Results:LLaVA demonstrates impressive multimodal chat abilities, sometimes exhibiting the behaviors of multimodal GPT-4 on unseen images/instructions, and yields a 85.1% relative score compared with GPT-4 on a synthetic multimodal instruction-following dataset. The combination of LLaVA and GPT-4 achieves a new state-of-the-art accuracy of 92.53% on Science QA
More Reads #
🔬 Brainformers: Trading Simplicity for Efficiency 🔬 Sparks of Large Audio Models: A Survey and Outlook 🔬 Are you copying my model 📝 Better Feedback Makes for Faster Review 📝 A Paradigm Shift in ML Validation: Evaluating Workflows, Not Tasks
Open Source #
Prompt2Model is a system that takes a natural language task description (like the prompts used for LLMs such as ChatGPT) to train a small special-purpose model that is conducive for deployment.
Lilac is an open-source tool that enables AI practitioners to see and quantify their datasets.
Lilac allows users to:
- Browse datasets with unstructured data.
- Enrich unstructured fields with structured metadata using Lilac Signals, for instance near-duplicate and personal information detection. Structured metadata allows us to compute statistics, find problematic slices, and eventually measure changes over time.
- Create and refine Lilac Concepts which are customizable AI models that can be used to find and score text that matches a concept you may have in your mind.
- Download the results of the enrichment for downstream applications.
Simons Institute - Large Language Models and Transformers Workshop #
There are many interesting talks in this workshop. Here are some that I went through:
📹 Large Language Models Meet Copyright Law 📹 Panel Discussion 📹 Build Ecosystem, Not a Monolith 📹 Are LLMS the Beginning or End of NLP?

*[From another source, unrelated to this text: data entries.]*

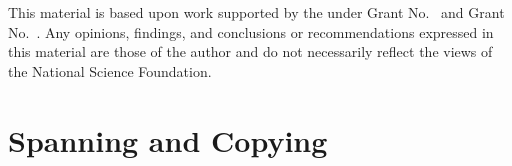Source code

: \documentclass[acmsmall,review,anonymous]{acmart}\settopmatter{printfolios=true,printccs=false,printacmref=false}
\begin{document}
 
\begin{acks}                            This material is based upon work supported by the
   under Grant
  No.~ and Grant
  No.~.  Any opinions, findings, and
  conclusions or recommendations expressed in this material are those
  of the author and do not necessarily reflect the views of the
  National Science Foundation.
\end{acks}






\appendix

\section{Spanning and Copying}
\label{apx:spanning}
\end{document}
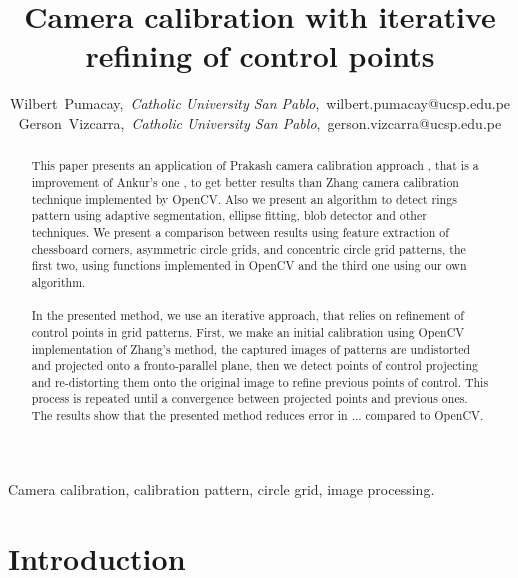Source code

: \documentclass[journal]{IEEEtran}
\begin{document}
\title{Camera calibration with iterative refining of control points}

\author{Wilbert~Pumacay,~\textit{Catholic University San Pablo},~wilbert.pumacay@ucsp.edu.pe\\
        Gerson~Vizcarra,~\textit{Catholic University San Pablo},~gerson.vizcarra@ucsp.edu.pe}

\maketitle

\begin{abstract}
This paper presents an application of Prakash camera calibration approach \cite{Prakash2012}, that is a improvement of Ankur's one \cite{Ankur2009}, to get better results than Zhang \cite{CameraCalibration1} camera calibration technique implemented by OpenCV. Also we present an algorithm to detect rings pattern using adaptive segmentation, ellipse fitting, blob detector and other techniques. We present a comparison between results using feature extraction of chessboard corners, asymmetric circle grids, and concentric circle grid patterns, the first two, using functions implemented in OpenCV and the third one using our own algorithm.
\\
\\
In the presented method, we use an iterative approach, that relies on refinement of control points in grid patterns. First, we make an initial calibration using OpenCV implementation of Zhang's method, the captured images of patterns are undistorted and projected onto a fronto-parallel plane, then we detect points of control projecting and re-distorting them onto the original image to refine previous points of control. This process is repeated until a convergence between projected points and previous ones. The results show that the presented method reduces error in ... compared to OpenCV.

\end{abstract}

\begin{IEEEkeywords}
Camera calibration, calibration pattern, circle grid, image processing.
\end{IEEEkeywords}


\section{Introduction}
\end{document}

Ahead of AI - New Foundation Models #
Sebastian Raschka shares details about the latest LLMs including LLaMA models and GPT-4. Apperantly GPT-4 model details are leaked:
GPT-4 is a language model with approximately 1.8 trillion parameters across 120 layers, 10x larger than GPT-3. It uses a Mixture of Experts (MoE) model with 16 experts, each having about 111 billion parameters. Utilizing MoE allows for more efficient use of resources during inference, needing only about 280 billion parameters and 560 TFLOPs, compared to the 1.8 trillion parameters and 3,700 TFLOPs required for a purely dense model.
The model is trained on approximately 13 trillion tokens from various sources, including internet data, books, and research papers. To reduce training costs, OpenAI employs tensor and pipeline parallelism, and a large batch size of 60 million. The estimated training cost for GPT-4 is around $63 million.